*TASK*: Everything in the listing that follows should be reproduced exactly except the pictures.
........
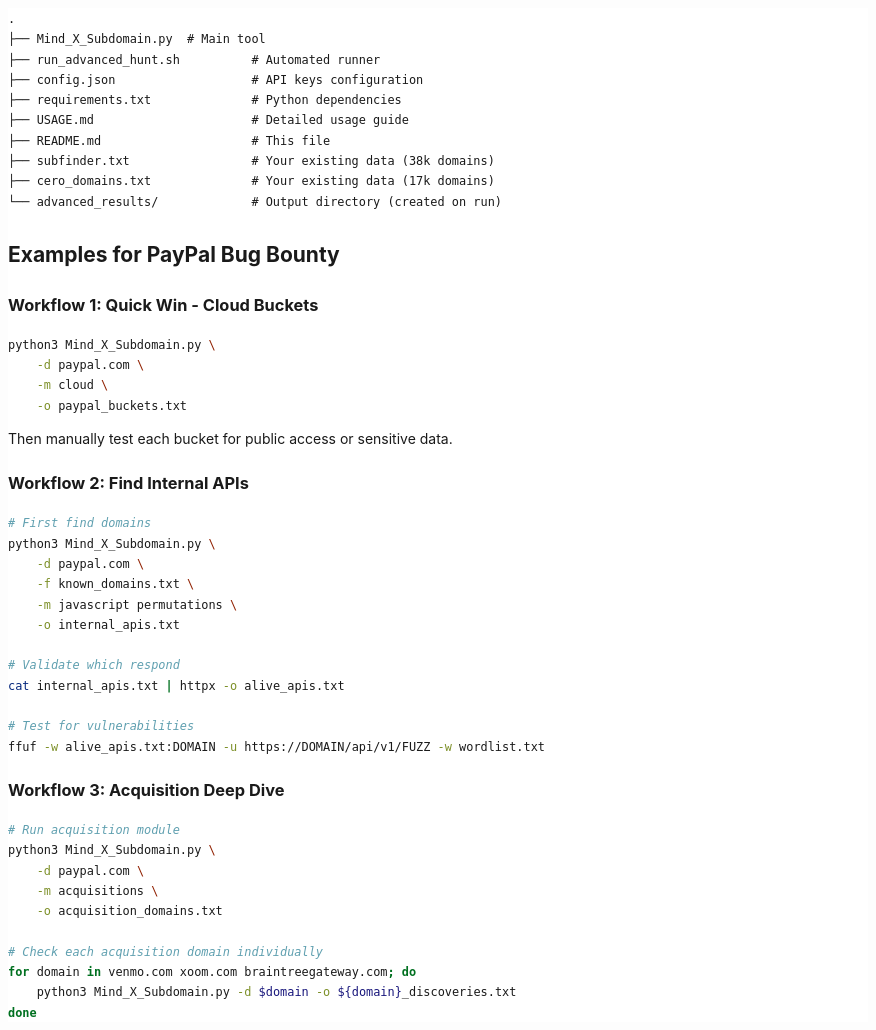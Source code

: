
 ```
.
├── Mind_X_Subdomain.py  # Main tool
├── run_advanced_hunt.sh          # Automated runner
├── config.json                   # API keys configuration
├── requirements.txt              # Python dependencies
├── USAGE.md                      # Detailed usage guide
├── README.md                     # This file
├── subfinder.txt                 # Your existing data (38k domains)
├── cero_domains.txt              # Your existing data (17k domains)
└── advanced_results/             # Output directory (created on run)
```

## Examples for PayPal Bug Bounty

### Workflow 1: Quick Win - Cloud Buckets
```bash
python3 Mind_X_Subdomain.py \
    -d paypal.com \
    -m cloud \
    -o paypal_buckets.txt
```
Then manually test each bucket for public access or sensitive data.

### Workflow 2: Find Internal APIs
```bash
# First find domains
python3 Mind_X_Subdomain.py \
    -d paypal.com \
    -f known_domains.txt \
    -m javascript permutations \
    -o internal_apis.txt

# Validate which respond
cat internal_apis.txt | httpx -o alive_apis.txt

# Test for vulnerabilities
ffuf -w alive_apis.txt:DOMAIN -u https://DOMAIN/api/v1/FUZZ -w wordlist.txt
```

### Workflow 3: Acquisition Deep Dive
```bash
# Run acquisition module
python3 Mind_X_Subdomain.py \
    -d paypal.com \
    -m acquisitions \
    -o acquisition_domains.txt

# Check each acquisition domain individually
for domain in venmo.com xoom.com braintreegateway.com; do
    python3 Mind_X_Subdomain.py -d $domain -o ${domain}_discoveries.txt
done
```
........
*SOLUTION TO THE EXERCISE*:
Source code

:
 ```
.
├── Mind_X_Subdomain.py  # Main tool
├── run_advanced_hunt.sh          # Automated runner
├── config.json                   # API keys configuration
├── requirements.txt              # Python dependencies
├── USAGE.md                      # Detailed usage guide
├── README.md                     # This file
├── subfinder.txt                 # Your existing data (38k domains)
├── cero_domains.txt              # Your existing data (17k domains)
└── advanced_results/             # Output directory (created on run)
```

## Examples for PayPal Bug Bounty

### Workflow 1: Quick Win - Cloud Buckets
```bash
python3 Mind_X_Subdomain.py \
    -d paypal.com \
    -m cloud \
    -o paypal_buckets.txt
```
Then manually test each bucket for public access or sensitive data.

### Workflow 2: Find Internal APIs
```bash
# First find domains
python3 Mind_X_Subdomain.py \
    -d paypal.com \
    -f known_domains.txt \
    -m javascript permutations \
    -o internal_apis.txt

# Validate which respond
cat internal_apis.txt | httpx -o alive_apis.txt

# Test for vulnerabilities
ffuf -w alive_apis.txt:DOMAIN -u https://DOMAIN/api/v1/FUZZ -w wordlist.txt
```

### Workflow 3: Acquisition Deep Dive
```bash
# Run acquisition module
python3 Mind_X_Subdomain.py \
    -d paypal.com \
    -m acquisitions \
    -o acquisition_domains.txt

# Check each acquisition domain individually
for domain in venmo.com xoom.com braintreegateway.com; do
    python3 Mind_X_Subdomain.py -d $domain -o ${domain}_discoveries.txt
done
```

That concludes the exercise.